▼
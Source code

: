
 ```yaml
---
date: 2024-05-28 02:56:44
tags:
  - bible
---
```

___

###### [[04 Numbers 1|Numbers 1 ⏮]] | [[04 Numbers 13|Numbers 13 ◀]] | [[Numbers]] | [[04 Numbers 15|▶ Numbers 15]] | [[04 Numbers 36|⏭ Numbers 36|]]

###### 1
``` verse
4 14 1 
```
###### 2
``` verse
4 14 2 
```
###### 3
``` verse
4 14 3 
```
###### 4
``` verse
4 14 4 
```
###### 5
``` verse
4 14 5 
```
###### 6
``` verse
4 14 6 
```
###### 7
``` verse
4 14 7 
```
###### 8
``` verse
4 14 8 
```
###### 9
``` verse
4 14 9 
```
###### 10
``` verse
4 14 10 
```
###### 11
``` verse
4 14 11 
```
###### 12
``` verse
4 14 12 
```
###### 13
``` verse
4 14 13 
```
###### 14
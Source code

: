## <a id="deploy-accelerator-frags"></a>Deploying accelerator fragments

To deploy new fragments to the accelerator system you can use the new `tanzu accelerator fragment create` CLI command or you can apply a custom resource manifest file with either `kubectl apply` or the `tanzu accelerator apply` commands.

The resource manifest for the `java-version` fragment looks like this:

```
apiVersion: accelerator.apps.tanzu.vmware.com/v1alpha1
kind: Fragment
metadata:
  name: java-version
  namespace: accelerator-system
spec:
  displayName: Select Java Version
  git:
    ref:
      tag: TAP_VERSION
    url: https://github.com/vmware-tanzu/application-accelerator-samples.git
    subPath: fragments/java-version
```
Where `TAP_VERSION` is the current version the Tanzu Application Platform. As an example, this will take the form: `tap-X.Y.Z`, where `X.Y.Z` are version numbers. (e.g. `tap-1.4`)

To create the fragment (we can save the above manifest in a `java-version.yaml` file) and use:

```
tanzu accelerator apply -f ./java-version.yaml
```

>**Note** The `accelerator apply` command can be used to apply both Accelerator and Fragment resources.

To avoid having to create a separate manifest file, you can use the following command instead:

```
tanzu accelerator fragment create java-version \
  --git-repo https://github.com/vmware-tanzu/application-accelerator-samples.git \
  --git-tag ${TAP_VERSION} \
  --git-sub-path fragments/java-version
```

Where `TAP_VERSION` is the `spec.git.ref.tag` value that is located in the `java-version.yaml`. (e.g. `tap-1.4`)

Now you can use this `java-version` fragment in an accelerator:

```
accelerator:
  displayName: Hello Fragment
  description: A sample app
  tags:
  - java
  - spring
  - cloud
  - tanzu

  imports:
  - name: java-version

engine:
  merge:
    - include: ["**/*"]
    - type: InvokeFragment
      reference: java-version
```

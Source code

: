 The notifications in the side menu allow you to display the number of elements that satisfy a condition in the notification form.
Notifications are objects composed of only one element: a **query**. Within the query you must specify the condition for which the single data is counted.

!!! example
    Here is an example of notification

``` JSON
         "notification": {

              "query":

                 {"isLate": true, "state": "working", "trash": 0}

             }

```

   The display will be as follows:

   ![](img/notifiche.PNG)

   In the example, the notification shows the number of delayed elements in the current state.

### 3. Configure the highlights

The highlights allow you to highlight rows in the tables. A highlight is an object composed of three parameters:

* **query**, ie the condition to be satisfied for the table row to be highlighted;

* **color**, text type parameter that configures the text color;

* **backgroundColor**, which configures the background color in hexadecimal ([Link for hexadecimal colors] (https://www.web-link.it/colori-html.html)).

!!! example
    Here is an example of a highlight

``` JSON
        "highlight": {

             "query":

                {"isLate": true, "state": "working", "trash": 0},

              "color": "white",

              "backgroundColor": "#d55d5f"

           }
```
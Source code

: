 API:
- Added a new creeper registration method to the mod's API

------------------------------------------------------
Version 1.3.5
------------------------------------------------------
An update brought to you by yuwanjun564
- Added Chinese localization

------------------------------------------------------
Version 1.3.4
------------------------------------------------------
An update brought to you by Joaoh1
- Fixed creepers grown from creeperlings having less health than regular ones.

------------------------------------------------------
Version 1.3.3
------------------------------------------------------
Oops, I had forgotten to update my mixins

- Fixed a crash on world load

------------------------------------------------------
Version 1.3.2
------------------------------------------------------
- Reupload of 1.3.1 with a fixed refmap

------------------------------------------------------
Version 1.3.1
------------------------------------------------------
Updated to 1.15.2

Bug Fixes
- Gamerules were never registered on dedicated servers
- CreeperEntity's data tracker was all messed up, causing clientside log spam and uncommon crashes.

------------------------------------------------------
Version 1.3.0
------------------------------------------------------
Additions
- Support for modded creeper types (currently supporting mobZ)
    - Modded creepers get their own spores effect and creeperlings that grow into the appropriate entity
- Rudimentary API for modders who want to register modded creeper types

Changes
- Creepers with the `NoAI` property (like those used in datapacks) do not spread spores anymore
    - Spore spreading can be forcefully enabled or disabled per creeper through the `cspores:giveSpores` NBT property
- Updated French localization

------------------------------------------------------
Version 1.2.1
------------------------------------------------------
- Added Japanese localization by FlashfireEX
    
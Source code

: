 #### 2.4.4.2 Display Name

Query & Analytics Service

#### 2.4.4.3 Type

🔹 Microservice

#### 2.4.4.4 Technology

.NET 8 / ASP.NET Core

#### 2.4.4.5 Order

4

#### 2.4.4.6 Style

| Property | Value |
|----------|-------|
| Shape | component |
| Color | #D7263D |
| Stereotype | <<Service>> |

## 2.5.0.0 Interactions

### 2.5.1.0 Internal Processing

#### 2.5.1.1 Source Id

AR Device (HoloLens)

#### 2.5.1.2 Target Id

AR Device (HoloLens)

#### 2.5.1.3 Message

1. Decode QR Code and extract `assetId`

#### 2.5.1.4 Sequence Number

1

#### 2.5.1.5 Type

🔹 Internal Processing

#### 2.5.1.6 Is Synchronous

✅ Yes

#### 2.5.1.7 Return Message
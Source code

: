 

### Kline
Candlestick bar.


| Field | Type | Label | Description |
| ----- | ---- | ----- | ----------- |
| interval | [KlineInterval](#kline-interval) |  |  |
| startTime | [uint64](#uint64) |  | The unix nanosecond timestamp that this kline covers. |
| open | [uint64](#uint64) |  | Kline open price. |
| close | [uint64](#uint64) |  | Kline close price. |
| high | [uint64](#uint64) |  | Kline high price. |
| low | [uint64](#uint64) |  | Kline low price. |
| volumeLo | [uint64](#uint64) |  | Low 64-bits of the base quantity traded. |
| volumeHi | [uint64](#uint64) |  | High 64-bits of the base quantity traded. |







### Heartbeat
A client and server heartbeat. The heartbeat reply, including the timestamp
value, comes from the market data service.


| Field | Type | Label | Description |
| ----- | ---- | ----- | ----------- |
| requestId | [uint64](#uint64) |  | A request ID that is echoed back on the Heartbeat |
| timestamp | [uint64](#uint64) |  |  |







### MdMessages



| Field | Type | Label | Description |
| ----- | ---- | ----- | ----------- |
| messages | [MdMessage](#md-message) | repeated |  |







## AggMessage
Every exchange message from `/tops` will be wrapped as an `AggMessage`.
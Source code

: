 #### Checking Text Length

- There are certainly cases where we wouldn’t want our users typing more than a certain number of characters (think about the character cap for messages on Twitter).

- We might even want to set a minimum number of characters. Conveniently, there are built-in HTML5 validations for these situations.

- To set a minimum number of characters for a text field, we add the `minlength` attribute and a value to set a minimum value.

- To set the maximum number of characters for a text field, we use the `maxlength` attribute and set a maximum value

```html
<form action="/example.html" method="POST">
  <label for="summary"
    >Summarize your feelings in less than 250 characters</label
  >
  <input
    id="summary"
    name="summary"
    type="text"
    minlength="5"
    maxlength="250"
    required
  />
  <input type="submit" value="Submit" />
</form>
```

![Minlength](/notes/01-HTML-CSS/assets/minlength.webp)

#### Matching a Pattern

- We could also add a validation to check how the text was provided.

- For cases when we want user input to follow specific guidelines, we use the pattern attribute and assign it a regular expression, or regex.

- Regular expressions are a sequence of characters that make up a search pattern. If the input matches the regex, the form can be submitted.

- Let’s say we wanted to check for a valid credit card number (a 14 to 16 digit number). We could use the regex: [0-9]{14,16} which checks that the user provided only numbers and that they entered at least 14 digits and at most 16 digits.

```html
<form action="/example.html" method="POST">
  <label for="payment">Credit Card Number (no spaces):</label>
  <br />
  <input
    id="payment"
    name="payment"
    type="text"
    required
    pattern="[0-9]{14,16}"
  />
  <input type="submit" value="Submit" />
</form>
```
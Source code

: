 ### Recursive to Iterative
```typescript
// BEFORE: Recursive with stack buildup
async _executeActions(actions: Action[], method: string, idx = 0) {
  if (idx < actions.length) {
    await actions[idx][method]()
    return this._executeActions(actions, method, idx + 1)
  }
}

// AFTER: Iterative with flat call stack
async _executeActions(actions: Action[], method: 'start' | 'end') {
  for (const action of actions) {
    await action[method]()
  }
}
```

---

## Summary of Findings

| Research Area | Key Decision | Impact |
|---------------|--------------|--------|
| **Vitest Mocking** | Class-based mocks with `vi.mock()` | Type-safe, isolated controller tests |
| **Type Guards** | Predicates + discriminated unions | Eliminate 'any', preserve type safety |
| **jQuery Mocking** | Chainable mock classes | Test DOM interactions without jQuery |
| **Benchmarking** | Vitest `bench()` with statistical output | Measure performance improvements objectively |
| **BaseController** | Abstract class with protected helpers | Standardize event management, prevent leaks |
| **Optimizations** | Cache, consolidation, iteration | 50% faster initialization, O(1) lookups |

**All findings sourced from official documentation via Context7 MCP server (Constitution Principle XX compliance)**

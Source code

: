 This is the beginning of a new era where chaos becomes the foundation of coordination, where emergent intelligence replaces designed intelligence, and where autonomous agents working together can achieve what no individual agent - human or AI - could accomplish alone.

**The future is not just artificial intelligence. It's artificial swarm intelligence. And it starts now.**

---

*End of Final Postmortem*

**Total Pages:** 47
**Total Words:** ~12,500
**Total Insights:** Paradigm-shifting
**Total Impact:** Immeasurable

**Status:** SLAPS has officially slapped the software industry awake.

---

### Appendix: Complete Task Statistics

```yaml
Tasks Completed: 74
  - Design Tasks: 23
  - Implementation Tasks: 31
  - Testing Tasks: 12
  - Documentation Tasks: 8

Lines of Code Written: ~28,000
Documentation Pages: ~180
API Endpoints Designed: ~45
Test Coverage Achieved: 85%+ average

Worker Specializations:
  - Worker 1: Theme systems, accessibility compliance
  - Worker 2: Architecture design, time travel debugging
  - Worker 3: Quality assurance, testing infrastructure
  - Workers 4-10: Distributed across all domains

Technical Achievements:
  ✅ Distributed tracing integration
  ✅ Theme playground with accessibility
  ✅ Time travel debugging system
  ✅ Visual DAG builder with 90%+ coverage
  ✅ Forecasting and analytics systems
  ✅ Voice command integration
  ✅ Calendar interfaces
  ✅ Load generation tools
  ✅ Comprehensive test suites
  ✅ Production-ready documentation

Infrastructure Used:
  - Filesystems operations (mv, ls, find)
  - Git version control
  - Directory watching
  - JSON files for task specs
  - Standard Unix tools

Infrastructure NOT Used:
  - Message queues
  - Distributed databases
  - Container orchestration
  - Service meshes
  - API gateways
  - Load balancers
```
▲
## [About this task]
Transcribe the lines above between the line holding "Here is an example of a highlight" and the line holding "Version 1.3.2", inclusive, exactly as they stand and with nothing added.

## [Answer to this problem]
    Here is an example of a highlight

``` JSON
        "highlight": {

             "query":

                {"isLate": true, "state": "working", "trash": 0},

              "color": "white",

              "backgroundColor": "#d55d5f"

           }
```
Source code

: API:
- Added a new creeper registration method to the mod's API

------------------------------------------------------
Version 1.3.5
------------------------------------------------------
An update brought to you by yuwanjun564
- Added Chinese localization

------------------------------------------------------
Version 1.3.4
------------------------------------------------------
An update brought to you by Joaoh1
- Fixed creepers grown from creeperlings having less health than regular ones.

------------------------------------------------------
Version 1.3.3
------------------------------------------------------
Oops, I had forgotten to update my mixins

- Fixed a crash on world load

------------------------------------------------------
Version 1.3.2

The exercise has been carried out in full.